La solitude par absence de compagnie, d’amis, de famille, la solitude dans l’incompréhension, la solitude par absence d’intérêt pour une chose, pour une cause ou pour un être… sont très à la mode. Lorsqu’on est soi-même en pleine activité et que les journées ne sont pas assez longues pour tout faire, on a de la peine à imaginer ce mal lancinant et subtil. Et pourtant, c’est une expérience poignante que de découvrir au hasard d’une visite ou d’une rencontre inopinée, au travail, chez des voisins, en voyage, etc… combien il y a, de nos jours, de gens, jeunes, moins jeunes ou âgés qui souffrent de solitude.
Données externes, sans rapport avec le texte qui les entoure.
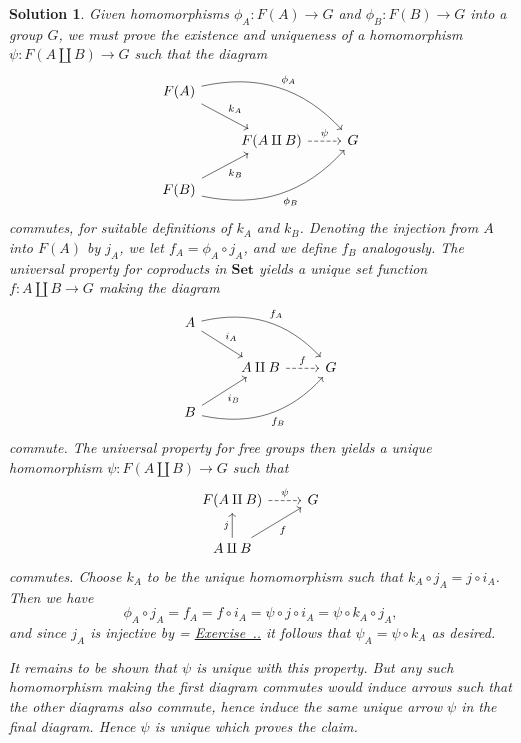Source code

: \documentclass[article, a4paper, 11pt, oneside]{memoir}
\numberwithin{equation}{chapter}
\newcommand{\ncat}[1]{\mathbf{#1}} %
\newcommand{\catSet}{\ncat{Set}} %
\newcommand{\RNum}[1]{\uppercase\expandafter{\romannumeral #1\relax}}
\newcommand{\exref}[1]{%
    \setsepchar{.}%
    \readlist*\mylist{#1}%
    \ifnum \arabic{chapter}=\mylist[1]
        \def\mylabel{\mylist[2].\mylist[3]}%
    \else
        \def\mylabel{\RNum{\mylist[1]}.\mylist[2].\mylist[3]}%
    \fi
    \hyperref[ex:#1]{Exercise~\mylabel}%
}
\theoremstyle{nonumberplain}
\newtheorem{solution}{Solution}
\begin{document}
\begin{solution}
    Given homomorphisms $\phi_A \colon F(A) \to G$ and $\phi_B \colon F(B) \to G$ into a group $G$, we must prove the existence and uniqueness of a homomorphism $\psi \colon F(A \coprod B) \to G$ such that the diagram
    \begin{equation*}
        \begin{tikzcd}
            F(A)
                \ar[dr, "k_A"]
                \ar[drr, "\phi_A", bend left] \\
            & F(A \coprod B)
                \ar[r, "\psi", dashed]
            & G \\
            F(B)
                \ar[ur, "k_B", swap]
                \ar[urr, "\phi_B", bend right, swap]
        \end{tikzcd}
    \end{equation*}
    commutes, for suitable definitions of $k_A$ and $k_B$. Denoting the injection from $A$ into $F(A)$ by $j_A$, we let $f_A = \phi_A \circ j_A$, and we define $f_B$ analogously. The universal property for coproducts in $\catSet$ yields a unique set function $f \colon A \coprod B \to G$ making the diagram
    \begin{equation*}
        \begin{tikzcd}
            A
                \ar[dr, "i_A"]
                \ar[drr, "f_A", bend left] \\
            & A \coprod B
                \ar[r, "f", dashed]
            & G \\
            B
                \ar[ur, "i_B", swap]
                \ar[urr, "f_B", bend right, swap]
        \end{tikzcd}
    \end{equation*}
    commute. The universal property for free groups then yields a unique homomorphism $\psi \colon F(A \coprod B) \to G$ such that
    \begin{equation*}
        \begin{tikzcd}
            F(A \coprod B)
                \ar[r, "\psi", dashed]
            & G \\
            A \coprod B
                \ar[u, "j"]
                \ar[ur, "f", swap]
        \end{tikzcd}
    \end{equation*}
    commutes. Choose $k_A$ to be the unique homomorphism such that $k_A \circ j_A  = j \circ i_A$. Then we have
    \begin{equation*}
        \phi_A \circ j_A
            = f_A
            = f \circ i_A
            = \psi \circ j \circ i_A
            = \psi \circ k_A \circ j_A,
    \end{equation*}
    and since $j_A$ is injective by \exref{2.5.3} it follows that $\psi_A = \psi \circ k_A$ as desired.

    It remains to be shown that $\psi$ is unique with this property. But any such homomorphism making the first diagram commutes would induce arrows such that the other diagrams also commute, hence induce the same unique arrow $\psi$ in the final diagram. Hence $\psi$ is unique which proves the claim.
\end{solution}
\end{document}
Que de personnes assoiffées d’une marque d’amitié, d’une parole de compréhension ! Que de personnes qui aspirent à voir la belle harmonie de leur vie matérielle être rompue par quelque chose qui ferait irruption dans leur existence et la remplirait d’un seul coup ! Que de gens qui disent, comme dans la chanson de Juliette Gréco: « Je hais les dimanches » et les jours de fête et aussi, pour certains, tous les jours de la semaine !
Procès terrible de notre civilisation qui engendre des fruits de belle apparence, éclatants à l’œil et dont le goût pourtant est d’une grande amertume !
Ne nous laissons pas séduire: en trois jours, il y a environ deux mille ans, toutes les astuces de Satan ont été déjouées. Et, en Christ, la peur et la solitude sont désormais anéanties. Nous qui nous disons chrétiens, ne tergiversons pas davantage et ne perdons pas notre temps à nous interroger sur l’actualité — ou pire sur l’actualisation — du christianisme: il est… «terriblement» à la page !
Rappelons-nous seulement les paroles de Jésus: « Venez à moi vous tous qui êtes fatigués et chargés et je vous donnerai du repos » et « Je vous donne ma paix, je ne vous la donne pas comme le monde donne. Que votre cœur ne se trouble point et ne s’alarme point».
Nos contemporains attendent que nous le leur expliquions et Dieu, dans Sa sagesse un peu surprenante, s’attend à nous pour cela… avec son aide, bien entendu.
1 PARIS-MATCH, No 1137 du 20.02.1971 : « Le commerce de l’astrologie» par Florence Portès.